Marco Gervasoni da Il Giornale del 07/02/2020
Qualche anno fa provocò l’ilarità generale il «turbamento» che il presidente della Camera, Laura Boldrini, confessò di provare di fronte ai «monumenti fascisti», cioè a larga parte dell’edilizia moderna delle nostre città, Eur e Palazzo di giustizia milanese inclusi. Ma in poco tempo la discussione sul fascismo è talmente degenerata, assieme a un’ignoranza galoppante, che qualcuno arriverà davvero a proporre di radere al suolo Latina e Sabaudia. Per il momento, il Corriere della sera chiede di sospendere e, in prospettiva, di eliminare la coppa Volpi, l’ambìto premio della Mostra del cinema di Venezia. E perché mai? Perché intitolata a Giuseppe Volpi di Misurata, il principale esponente del fascismo a Venezia, reo, appunto, di essere stato fascista e, in quanto membro del Gran Consiglio, di avere approvato le leggi razziali del 1938.
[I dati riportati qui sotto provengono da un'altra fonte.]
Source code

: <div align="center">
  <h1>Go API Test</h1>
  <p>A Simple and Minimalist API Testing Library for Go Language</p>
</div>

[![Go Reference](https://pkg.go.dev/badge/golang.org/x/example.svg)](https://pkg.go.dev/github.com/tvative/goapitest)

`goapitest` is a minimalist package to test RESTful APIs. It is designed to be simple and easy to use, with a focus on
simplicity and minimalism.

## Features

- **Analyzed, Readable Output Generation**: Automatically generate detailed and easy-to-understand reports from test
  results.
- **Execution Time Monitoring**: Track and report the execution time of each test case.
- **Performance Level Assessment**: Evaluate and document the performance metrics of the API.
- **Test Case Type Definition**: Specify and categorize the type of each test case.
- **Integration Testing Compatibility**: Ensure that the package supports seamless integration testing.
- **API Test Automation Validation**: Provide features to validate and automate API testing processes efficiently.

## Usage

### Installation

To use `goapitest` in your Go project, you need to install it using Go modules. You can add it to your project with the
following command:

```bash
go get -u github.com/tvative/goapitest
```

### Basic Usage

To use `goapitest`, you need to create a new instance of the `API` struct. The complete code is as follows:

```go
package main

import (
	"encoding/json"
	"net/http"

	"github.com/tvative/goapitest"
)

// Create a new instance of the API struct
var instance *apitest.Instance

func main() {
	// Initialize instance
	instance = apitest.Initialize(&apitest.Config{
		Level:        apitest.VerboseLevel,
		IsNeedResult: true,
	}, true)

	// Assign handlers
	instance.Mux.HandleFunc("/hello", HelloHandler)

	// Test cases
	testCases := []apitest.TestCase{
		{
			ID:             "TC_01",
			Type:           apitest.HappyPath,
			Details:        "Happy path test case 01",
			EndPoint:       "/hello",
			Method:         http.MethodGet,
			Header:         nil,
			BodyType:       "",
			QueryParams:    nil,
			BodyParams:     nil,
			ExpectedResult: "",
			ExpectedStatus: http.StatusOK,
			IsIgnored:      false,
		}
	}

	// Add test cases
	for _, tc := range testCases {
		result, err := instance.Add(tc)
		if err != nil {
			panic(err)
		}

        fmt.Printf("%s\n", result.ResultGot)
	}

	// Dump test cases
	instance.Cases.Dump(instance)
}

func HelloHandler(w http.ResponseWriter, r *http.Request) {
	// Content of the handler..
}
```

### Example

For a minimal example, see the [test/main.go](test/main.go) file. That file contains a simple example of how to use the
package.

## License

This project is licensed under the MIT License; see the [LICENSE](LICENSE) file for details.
Non basta quindi togliere dalle strade i nomi, cambiare la toponomastica, e magari abbattere i monumenti: bisogna cancellare qualsiasi ricordo di ciò che è stata l’Italia dal 1922 al 1945, fare di quel ventennio uno spazio bianco, o meglio nero, popolato solo da mostri. Questo atteggiamento, più che derivante da un sereno giudizio storico, ci pare qualcosa di molto simile ai gesti dei talebani afghani che fecero saltare in aria le antiche statue di Buddha. È infatti un segno di plateale ignoranza credere che il fascismo sia venuto dal nulla e che sia possibile perciò sbianchettare vent’anni di storia. Il caso di Volpi è appunto emblematico. Già prima di diventare fascista, egli era uno dei più splendidi rappresentanti dell’imprenditoria italiana dell’età giolittiana, che fece crescere per la prima volta l’Italia. Aderito al fascismo, coniugò in maniera originale la figura di politico (fu anche ministro delle Finanze) e di imprenditore, come presidente di Confindustria. La Venezia industriale e Mestre gli devono tanto: anche se Marghera esisteva prima di lui, la sua azione fu decisiva per l’ampliamento e il rafforzamento dell’area. Fu anche umanista e mecenate e suo fu il sostegno per la creazione della Mostra del cinema di Venezia, fin da subito uno dei più importanti festival del mondo – da qui, appunto, la coppa Volpi. Dopo il ’43 finì per qualche giorno persino nel carcere di via Tasso e pare (ma non è documentato) che contribuì a finanziare la resistenza veneta. Se nel regime fascista, che come ogni regime vide l’uno accanto agli altri farabutti e uomini onesti, dovessimo scegliere una delle figure migliori, il Conte di Misurata sarebbe tra quelli. Ma la proposta del Corriere è sbagliata non solo nel merito, ma anche nel metodo. Facciamo come in Germania, dicono. Ma un conto era il regime nazista e altro quello fascista: la distinzione è sempre stata chiara alla migliore storiografia, a cominciare da Renzo De Felice. Se si dovesse cancellare il nome di Volpi, a volere essere coerenti, si dovrebbe chiudere la mostra di Venezia, abbattendone gli edifici. E al loro posto, perché no?, un gigantesco monumento: all’amnesia o alla stupidità, meglio se a tutte e due.